In recent months, Nigerians have seen the introduction of new alcoholic drinks into the market thereby increasing serious competitions in the industry.
Consumers have been given various choices of going for any brand of their choice as some go for brand loyalty, change in price or alcoholic volume but to the manufacturers, they are kind of faced with some challenges when it comes to government regulations and laws.
Taking a peek into the industry, the United Capital Plc, a leading African financial and investment services Group providing bespoke value-added financial service to its clients recently released a report that “The performance of brewers in H1-18 was driven by developments in the competitive landscape. ABInbev completed its new plant in Shagamu and flooded the market with its regional premium beer, Trophy lager.
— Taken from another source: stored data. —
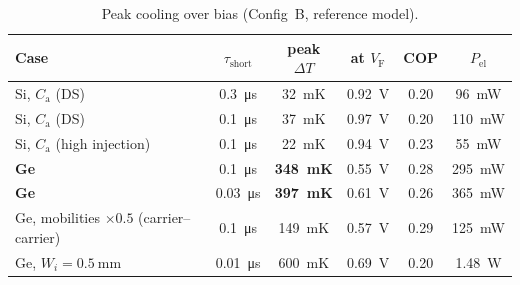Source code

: \documentclass[11pt,a4paper]{article}
\newcommand{\VF}{V_{\mathrm{F}}}
\newcommand{\Ca}{C_{\mathrm{a}}}
\begin{document}
\begin{table}[h]
\centering\small
\caption{Peak cooling over bias (Config~B, reference model).}
\label{tab:ref}
\begin{tabular}{lccccc}
\toprule
Case & $\tau_{\mathrm{short}}$ & peak $\Delta T$ & at $\VF$ & COP & $P_{\mathrm{el}}$\\
\midrule
Si, $\Ca$ (DS) & \SI{0.3}{\micro\second} & \SI{32}{\milli\kelvin} & \SI{0.92}{\volt} & 0.20 & \SI{96}{\milli\watt}\\
Si, $\Ca$ (DS) & \SI{0.1}{\micro\second} & \SI{37}{\milli\kelvin} & \SI{0.97}{\volt} & 0.20 & \SI{110}{\milli\watt}\\
Si, $\Ca$ (high injection) & \SI{0.1}{\micro\second} & \SI{22}{\milli\kelvin} & \SI{0.94}{\volt} & 0.23 & \SI{55}{\milli\watt}\\
\textbf{Ge} & \SI{0.1}{\micro\second} & \textbf{\SI{348}{\milli\kelvin}} & \SI{0.55}{\volt} & 0.28 & \SI{295}{\milli\watt}\\
\textbf{Ge} & \SI{0.03}{\micro\second} & \textbf{\SI{397}{\milli\kelvin}} & \SI{0.61}{\volt} & 0.26 & \SI{365}{\milli\watt}\\
Ge, mobilities $\times0.5$ (carrier--carrier) & \SI{0.1}{\micro\second} & \SI{149}{\milli\kelvin} & \SI{0.57}{\volt} & 0.29 & \SI{125}{\milli\watt}\\
Ge, $W_i=\SI{0.5}{\milli\metre}$ & \SI{0.01}{\micro\second} & \SI{600}{\milli\kelvin} & \SI{0.69}{\volt} & 0.20 & \SI{1.48}{\watt}\\
\bottomrule
\end{tabular}
\end{table}
\end{document}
“Also, the company introduced its flagship international premium beer, Budweiser, into the Nigerian market. Unsurprisingly, NB’s revenue took a hit, tumbling 0.2%y/y to N95.2bn in Q2- 18 amid volume weakness.
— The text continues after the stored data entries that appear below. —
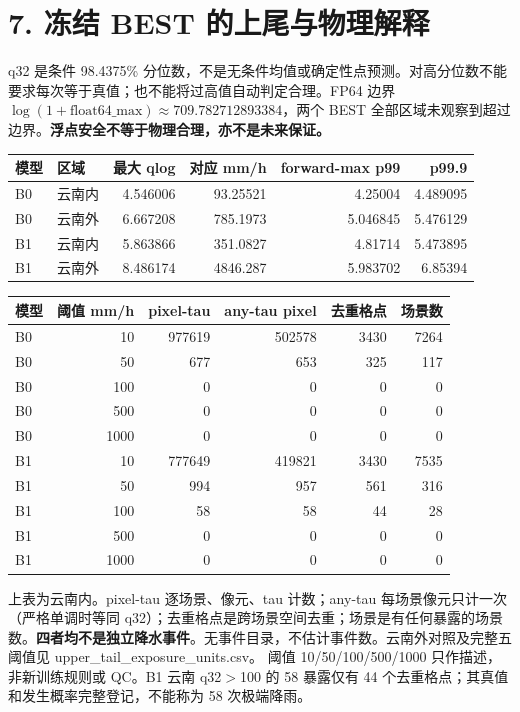 \documentclass[UTF8,a4paper,10pt,fontset=windows]{ctexart}
\begin{document}
\section*{7. 冻结 BEST 的上尾与物理解释}
q32 是条件 98.4375\% 分位数，不是无条件均值或确定性点预测。对高分位数不能要求每次等于真值；也不能将过高值自动判定合理。FP64 边界 $\log(1+\mathrm{float64\_max})\approx709.782712893384$，两个 BEST 全部区域未观察到超过边界。\textbf{浮点安全不等于物理合理，亦不是未来保证。}
\begin{center}\small\begin{tabular}{llrrrr}\toprule
模型 & 区域 & 最大 qlog & 对应 mm/h & forward-max p99 & p99.9\\\midrule
B0 & 云南内 & 4.546006 & 93.25521 & 4.25004 & 4.489095\\
B0 & 云南外 & 6.667208 & 785.1973 & 5.046845 & 5.476129\\
B1 & 云南内 & 5.863866 & 351.0827 & 4.81714 & 5.473895\\
B1 & 云南外 & 8.486174 & 4846.287 & 5.983702 & 6.85394\\
\bottomrule\end{tabular}\end{center}
\begin{center}\small\begin{tabular}{lrrrrr}\toprule
模型 & 阈值 mm/h & pixel-tau & any-tau pixel & 去重格点 & 场景数\\\midrule
B0 & 10 & 977619 & 502578 & 3430 & 7264\\
B0 & 50 & 677 & 653 & 325 & 117\\
B0 & 100 & 0 & 0 & 0 & 0\\
B0 & 500 & 0 & 0 & 0 & 0\\
B0 & 1000 & 0 & 0 & 0 & 0\\
B1 & 10 & 777649 & 419821 & 3430 & 7535\\
B1 & 50 & 994 & 957 & 561 & 316\\
B1 & 100 & 58 & 58 & 44 & 28\\
B1 & 500 & 0 & 0 & 0 & 0\\
B1 & 1000 & 0 & 0 & 0 & 0\\
\bottomrule\end{tabular}\end{center}
上表为云南内。pixel-tau 逐场景、像元、tau 计数；any-tau 每场景像元只计一次（严格单调时等同 q32）；去重格点是跨场景空间去重；场景是有任何暴露的场景数。\textbf{四者均不是独立降水事件}。无事件目录，不估计事件数。云南外对照及完整五阈值见 upper\_tail\_exposure\_units.csv。
阈值 10/50/100/500/1000 只作描述，非新训练规则或 QC。B1 云南 q32$>$100 的 58 暴露仅有 44 个去重格点；其真值和发生概率完整登记，不能称为 58 次极端降雨。
\newpage
\end{document}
“However, GUINNESS’ printed stronger revenue number in its 9M-17/18, up 17.4% to N105.5bn amid increased sector competition. Going into H2-18, the implementation of the new excise duty on alcoholic beverages may dampen revenue growth.
“In Jun-18 the Federal government replaced the ad-valorem rate on alcoholic beverages with a fixed rate charge estimated based on volume. Accordingly, consumption of Beer & Stout now attracts N0.30/Centi-Liter (Cl) in 2018.
“To moderate the impact on prices, an additional increase of the N0.30/CL will spread over into 2019 and 2020 with charges per CL anticipated to settle at N0.35/Cl over the period. Consumption of Wine would attract N1.25/CL in 2018 and N1.50/CL in 2019 and 2020, while Spirit would attract N1.50/CL in 2018 with a planned increase to N1.75/CL and N2.0/CL in 2019 and 2020 respectively.
“Notably, given the intense competition for market share, we believe the sector players might find it difficult to transfer the tax burden to their consumers.”